A dear friend of mine recently needed to recover all email from his mailbox. Normally this wouldn’t be a problem, there are plenty of options in any sane mail application – export or archive mailbox, select-all messages and “Send Again”/Redirect/Bounce to another address or at the very worst, select-all and forward. Most of these options are available with desktop mail applications – Pine, Squirrelmail, IMP, Outlook, Outlook Express, Windows Mail, Mail.app, Thunderbird, Eudora and I’m sure loads of others.
Unfortunately the only access provided was through Microsoft’s Outlook Web Access (2007). This, whilst being fairly pretty in Lite (non-Internet Explorer browsers) mode and prettier/heavier in MSIE, does not have any useful bulk forwarding or export functionality at all. None. Not desperately handy, to be sure.

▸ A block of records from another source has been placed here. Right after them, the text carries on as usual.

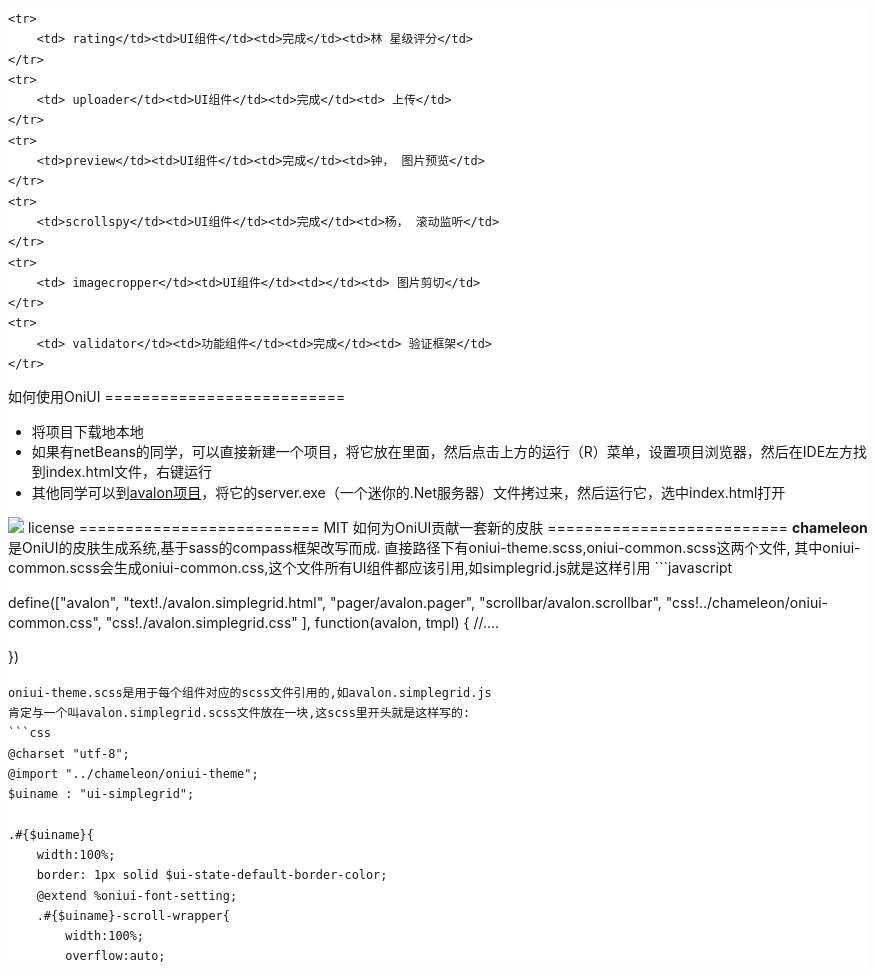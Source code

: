     <tr>
        <td> rating</td><td>UI组件</td><td>完成</td><td>林 星级评分</td>
    </tr>
    <tr>
        <td> uploader</td><td>UI组件</td><td>完成</td><td> 上传</td>
    </tr>
    <tr>
        <td>preview</td><td>UI组件</td><td>完成</td><td>钟， 图片预览</td>
    </tr>  
    <tr>
        <td>scrollspy</td><td>UI组件</td><td>完成</td><td>杨， 滚动监听</td>
    </tr>
    <tr>
        <td> imagecropper</td><td>UI组件</td><td></td><td> 图片剪切</td>
    </tr>
    <tr>
        <td> validator</td><td>功能组件</td><td>完成</td><td> 验证框架</td>
    </tr>
</table>
如何使用OniUI
==========================
<ul>
   <li>将项目下载地本地</li>
   <li>如果有netBeans的同学，可以直接新建一个项目，将它放在里面，然后点击上方的运行（R）菜单，设置项目浏览器，然后在IDE左方找到index.html文件，右键运行</li>
   <li>其他同学可以到<a href="https://github.com/RubyLouvre/avalon">avalon项目</a>，将它的server.exe（一个迷你的.Net服务器）文件拷过来，然后运行它，选中index.html打开</li>
</ul>
<img src="https://raw.githubusercontent.com/RubyLouvre/avalon.oniui/master/style/homepage.jpg"/>
license
==========================
MIT
如何为OniUI贡献一套新的皮肤
==========================
<b>chameleon</b>是OniUI的皮肤生成系统,基于sass的compass框架改写而成.
直接路径下有oniui-theme.scss,oniui-common.scss这两个文件, 
其中oniui-common.scss会生成oniui-common.css,这个文件所有UI组件都应该引用,如simplegrid.js就是这样引用
```javascript

define(["avalon",
    "text!./avalon.simplegrid.html",
    "pager/avalon.pager",
    "scrollbar/avalon.scrollbar",
    "css!../chameleon/oniui-common.css",
    "css!./avalon.simplegrid.css"
], function(avalon, tmpl) {
   //....

})

```
oniui-theme.scss是用于每个组件对应的scss文件引用的,如avalon.simplegrid.js
肯定与一个叫avalon.simplegrid.scss文件放在一块,这scss里开头就是这样写的:
```css
@charset "utf-8";
@import "../chameleon/oniui-theme";
$uiname : "ui-simplegrid";

.#{$uiname}{
    width:100%;
    border: 1px solid $ui-state-default-border-color;
    @extend %oniui-font-setting;
    .#{$uiname}-scroll-wrapper{
        width:100%;
        overflow:auto;
```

Ok, so my first port of call was to connect my Mail.app which supports Exchange OWA access. No dice – spinning, hanging, no data. Hmm – odd. Ok, second I tried fetchExc a Java commandline tool which promised everything I needed but in the end delivered pretty obtuse error messages. After an hour’s fiddling I gave up with fetchExc and tried falling back to Perl with Email::Folder::Exchange. This had very similar results to fetchExc but a slightly different set of errors.
After much swearing and a lot more poking, probing and requesting of tips from other friends (thanks Ze) the OWA service was also found to be sitting behind Microsoft’s Internet Security and Acceleration server. This isn’t a product I’ve used before but I can only assume it’s an expensive reverse proxy, the sort of thing I’d compare to inexpensive Apache + mod_proxy + mod_security on a good day. This ISA service happened to block all remote SOAP (2000/2003) and WebDAV (2007/2010) access too. Great! No remote service access whatsoever.
Brute force to the rescue. I could, of course go in and manually forward each and every last mail, but that’s quite tedious and a huge amount of clicking and pasting in the same email address. Enter Selenium IDE.
Selenium is a suite of tools for remote controlling browsers, primarily for writing tests for interactive applications. I use it in my day to day work mostly for checking bits of dynamic javascript, DHTML, forms etc. are doing the right things when clicked/pressed/dragged and generally interacted with. OWA is just a (really badly written) webpage to interact with, after all.
I downloaded the excellent sideflow.js plugin which provides loop functionality not usually required for web app testing and after a bit of DOM inspection on the OWA pages I came up with the following plan –
- click the subject link
- click the “forward” button
- enter the recipient address
- click the send button
- select the checkbox
- press the “delete” button
- repeat 500 times
The macro looked something like this:
<table cellpadding="1" cellspacing="1" border="1">
<thead>
<tr><td rowspan="1" colspan="3">owa-selenium-macro</td></tr>
</thead><tbody>
<tr>
<td>getEval</td>
<td>index=0</td>
<td></td>
</tr>
<tr>
<td>while</td>
<td>index<500</td>
<td></td>
</tr>
<tr>
<td>storeEval</td>
<td>index</td>
<td>value</td>
</tr>
<tr>
<td>echo</td>
<td>${value}</td>
<td></td>
</tr>
<tr>
<td>clickAndWait</td>
<td>//table[1]/tbody/tr[2]/td[3]/table/tbody/tr[2]/td/div/table//tbody/tr[3]/td[6]/h1/a</td>
<td></td>
</tr>
<tr>
<td>clickAndWait</td>
<td>id=lnkHdrforward</td>
<td></td>
</tr>
<tr>
<td>type</td>
<td>id=txtto</td>
<td>newaddress@gmail.com</td>
</tr>
<tr>
<td>clickAndWait</td>
<td>id=lnkHdrsend</td>
<td></td>
</tr>
<tr>
<td>click</td>
<td>name=chkmsg</td>
<td></td>
</tr>
<tr>
<td>clickAndWait</td>
<td>id=lnkHdrdelete</td>
<td></td>
</tr>
<tr>
<td>getEval</td>
<td>index++</td>
<td></td>
</tr>
<tr>
<td>endWhile</td>
<td></td>
<td></td>
</tr>
</tbody></table>
So I logged in, opened each folder in turn and replayed the macro in Selenium IDE as many times as I needed to. Bingo! Super kludgy but it worked well, was entertaining to watch and ultimately did the job.